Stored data
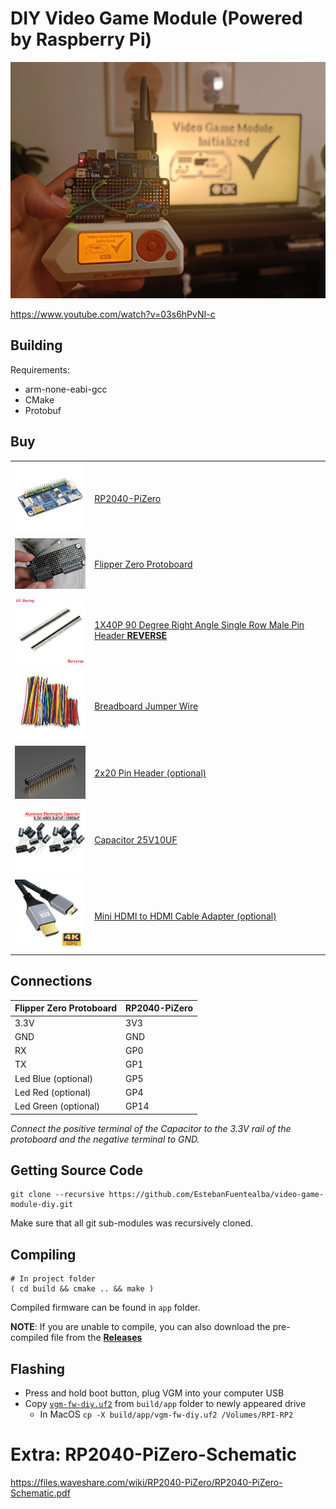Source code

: # DIY Video Game Module (Powered by Raspberry Pi)
![Flipper Zero Video Game Module Powered by Raspberry Pi](./docs/images/cover.jpg)

https://www.youtube.com/watch?v=03s6hPvNI-c

## Building

Requirements: 

- arm-none-eabi-gcc
- CMake
- Protobuf

## Buy

|   |   |
|---|---|
| <a target="_blank" href="https://s.click.aliexpress.com/e/_DkA131b"><img src="./docs/images/RP2040-PiZero.webp" width="150" /></a>  | [RP2040-PiZero](https://s.click.aliexpress.com/e/_DkA131b)  |
| <a target="_blank" href="https://www.pcbway.com/project/shareproject/Flipper_Zero_Protoboard_31f89159.html"><img src="./docs/images/proto.png" width="150" /></a>  | [Flipper Zero Protoboard](https://www.pcbway.com/project/shareproject/Flipper_Zero_Protoboard_31f89159.html)  |
| <a target="_blank" href="https://s.click.aliexpress.com/e/_Dm2ZEMN"><img src="./docs/images/90degpin.webp" width="150" /></a>  | [1X40P 90 Degree Right Angle Single Row Male Pin Header **REVERSE**](https://s.click.aliexpress.com/e/_Dm2ZEMN)  |
| <a target="_blank" href="https://s.click.aliexpress.com/e/_DBAkVO9"><img src="./docs/images/wires.webp" width="150" /></a> | [Breadboard Jumper Wire](https://s.click.aliexpress.com/e/_DBAkVO9)  |
| <a target="_blank" href="https://s.click.aliexpress.com/e/_DFUpfQl"><img src="./docs/images/rppinheader.jpeg" width="150" /></a>  | [2x20 Pin Header (optional)](https://s.click.aliexpress.com/e/_DFUpfQl) |
| <a target="_blank" href="https://s.click.aliexpress.com/e/_DCMb1JX"><img src="./docs/images/capacitor.webp" width="150" /></a>  | [Capacitor 25V10UF](https://s.click.aliexpress.com/e/_DCMb1JX)  |
| <a target="_blank" href="https://s.click.aliexpress.com/e/_DeoZp3B"><img src="./docs/images/hdmi.webp" width="150" /></a>  | [Mini HDMI to HDMI Cable Adapter (optional)](https://s.click.aliexpress.com/e/_DeoZp3B) |


## Connections

| Flipper Zero Protoboard | RP2040-PiZero |
|-------------------------|---------------|
| 3.3V                    | 3V3           |
| GND                     | GND           |
| RX                      | GP0           |
| TX                      | GP1           |
| Led Blue (optional)                | GP5           |
| Led Red  (optional)               | GP4           |
| Led Green (optional)              | GP14          |

_Connect the positive terminal of the Capacitor to the 3.3V rail of the protoboard and the negative terminal to GND._

## Getting Source Code

	git clone --recursive https://github.com/EstebanFuentealba/video-game-module-diy.git

Make sure that all git sub-modules was recursively cloned.

## Compiling

	# In project folder
	( cd build && cmake .. && make )

Compiled firmware can be found in `app` folder.

**NOTE**: If you are unable to compile, you can also download the pre-compiled file from the [**Releases**](https://github.com/EstebanFuentealba/video-game-module-diy/releases)

## Flashing

- Press and hold boot button, plug VGM into your computer USB
- Copy [`vgm-fw-diy.uf2`](https://github.com/EstebanFuentealba/video-game-module-diy/releases) from `build/app` folder to newly appeared drive
	- In MacOS `cp -X build/app/vgm-fw-diy.uf2 /Volumes/RPI-RP2 `

# Extra: RP2040-PiZero-Schematic
https://files.waveshare.com/wiki/RP2040-PiZero/RP2040-PiZero-Schematic.pdf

# [THE PROBLEM]
The response should be an exact copy of the lines from the one with "## Getting Source Code" through the end of the data, with no other text.

# [RESPONSE TO THIS EXERCISE]
## Getting Source Code

	git clone --recursive https://github.com/EstebanFuentealba/video-game-module-diy.git

Make sure that all git sub-modules was recursively cloned.

## Compiling

	# In project folder
	( cd build && cmake .. && make )

Compiled firmware can be found in `app` folder.

**NOTE**: If you are unable to compile, you can also download the pre-compiled file from the [**Releases**](https://github.com/EstebanFuentealba/video-game-module-diy/releases)

## Flashing

- Press and hold boot button, plug VGM into your computer USB
- Copy [`vgm-fw-diy.uf2`](https://github.com/EstebanFuentealba/video-game-module-diy/releases) from `build/app` folder to newly appeared drive
	- In MacOS `cp -X build/app/vgm-fw-diy.uf2 /Volumes/RPI-RP2 `

# Extra: RP2040-PiZero-Schematic
https://files.waveshare.com/wiki/RP2040-PiZero/RP2040-PiZero-Schematic.pdf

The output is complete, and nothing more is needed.